So, this is start of my campaign to get Samer back in print (a phrase that will surely date me):

My Top 10 reasons that Samer should resume blogging:

10. Whenever Samer tells me about beer I am already drunk and remember nothing.
9. Iceland's tourist industry depends on it.
8. I still have unused Samerfest tickets.
7. It turns out that there actually aren't enough Apple blogs -- someone said so on digg.
6. I am this close to understanding climatography
5. If Dan Kim can do it ...
4. If Brian Green can do it ...
3. If I can do it ...
2. I'm sick and tired of having to ask him to explain everything to me.

And the number-one reason Samer should resume blogging:
1. Redheads dig guys who blog -- I'm just sayin'

Thursday, February 9, 2006

there's no business like it


i've begun implementing my secret plan to humiliate myself in public (more, i mean) by wheedling my way into the reston community players as a volunteer carpenter. my goal, of course, is not only to achieve serene fulfillment in the creation of the perfect piano stand but rather to be "discovered" and give my family and what few friends i have left more reason to be embarrassed to know me.

but i don't care.

while we've always been aware of the rcp in our nine years in reston it has only been in the last year, sadly, that we have attended performances. this even though we realize community theater is precious and we are lucky to have a troupe in our own little town. a company, mind you, which, at 39 years, is nearly as old as the town itself.
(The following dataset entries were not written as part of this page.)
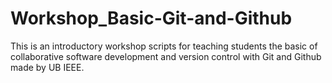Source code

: # Workshop_Basic-Git-and-Github
This is an introductory workshop scripts for teaching students the basic of collaborative software development and version control with Git and Github made by UB IEEE.
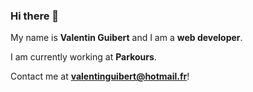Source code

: ### Hi there 👋

My name is **Valentin Guibert** and I am a **web developer**.

I am currently working at **Parkours**.

Contact me at **valentinguibert@hotmail.fr**!
<!--
**valentingbt/valentingbt** is a ✨ _special_ ✨ repository because its `README.md` (this file) appears on your GitHub profile.

Here are some ideas to get you started:

- 🔭 I’m currently working on ...
- 🌱 I’m currently learning ...
- 👯 I’m looking to collaborate on ...
- 🤔 I’m looking for help with ...
- 💬 Ask me about ...
- 📫 How to reach me: ...
- 😄 Pronouns: ...
- ⚡ Fun fact: ...
-->
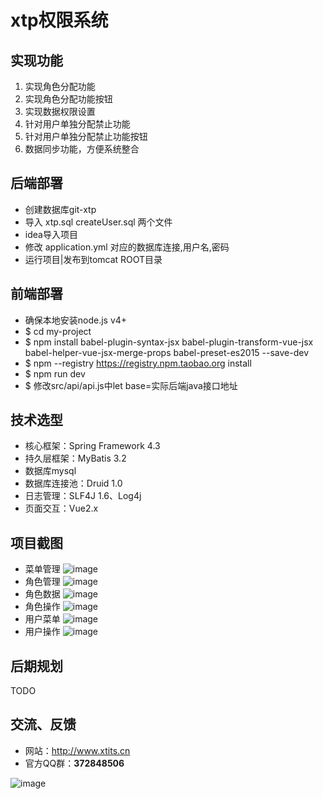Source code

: # xtp权限系统
## 实现功能
1. 实现角色分配功能
2. 实现角色分配功能按钮
3. 实现数据权限设置
4. 针对用户单独分配禁止功能
5. 针对用户单独分配禁止功能按钮
6. 数据同步功能，方便系统整合

## 后端部署
- 创建数据库git-xtp
- 导入 xtp.sql createUser.sql 两个文件
- idea导入项目
- 修改 application.yml 对应的数据库连接,用户名,密码
- 运行项目|发布到tomcat ROOT目录

## 前端部署
- 确保本地安装node.js v4+
- $ cd my-project
- $ npm install babel-plugin-syntax-jsx babel-plugin-transform-vue-jsx babel-helper-vue-jsx-merge-props babel-preset-es2015 --save-dev
- $ npm --registry https://registry.npm.taobao.org install
- $ npm run dev
- $ 修改src/api/api.js中let base=实际后端java接口地址

## 技术选型
- 核心框架：Spring Framework 4.3
- 持久层框架：MyBatis 3.2
- 数据库mysql
- 数据库连接池：Druid 1.0
- 日志管理：SLF4J 1.6、Log4j
- 页面交互：Vue2.x

## 项目截图
- 菜单管理
![image](http://shenghaijiang-git.oss-cn-shanghai.aliyuncs.com/xtp/1.png)
- 角色管理
![image](http://shenghaijiang-git.oss-cn-shanghai.aliyuncs.com/xtp/2.png)
- 角色数据
![image](http://shenghaijiang-git.oss-cn-shanghai.aliyuncs.com/xtp/3.png)
- 角色操作
![image](http://shenghaijiang-git.oss-cn-shanghai.aliyuncs.com/xtp/4.png)
- 用户菜单
![image](http://shenghaijiang-git.oss-cn-shanghai.aliyuncs.com/xtp/5.png)
- 用户操作
![image](http://shenghaijiang-git.oss-cn-shanghai.aliyuncs.com/xtp/6.png)

## 后期规划
TODO

## 交流、反馈
- 网站：http://www.xtits.cn
- 官方QQ群：**372848506**

![image](http://shenghaijiang-git.oss-cn-shanghai.aliyuncs.com/common/372848506.png)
the catalyst to attending for the first time was the daughter of friends, who has been cast in the past three rcp productions, including "beauty and the beast," nominated for 25 (!) washington area theatre community honors, in which she shared "chip" duties with another young thespian. previously she had done a turn in "honk" and most recently in "the crucible", which just ended its run.

there is no chance that even i have the gall to audition for a musical, although my only tread of the boards was as captain von trapp in the 1969 production of "the sound of music"* (*at public school 149 in new york city, when i was in the sixth grade) but the next rcp production that hasn't been cast yet is the british farce "run for your wife."

perfect. i used to work for reuters, and my acting ambitions are farcical. it's a sign.

of course, i may not muster sufficient courage, although that's why god invented alcohol. and there is certainly no reason to believe that i'd be cast for anything, including "potted plant (stage left)." but every single person i've met so far that is associated with the rcp is exactly as i would have expected and hoped, and it is way fun to be involved in community theater -- even if my destiny is merely to perfect the technique of engineering ersatz spinning plates.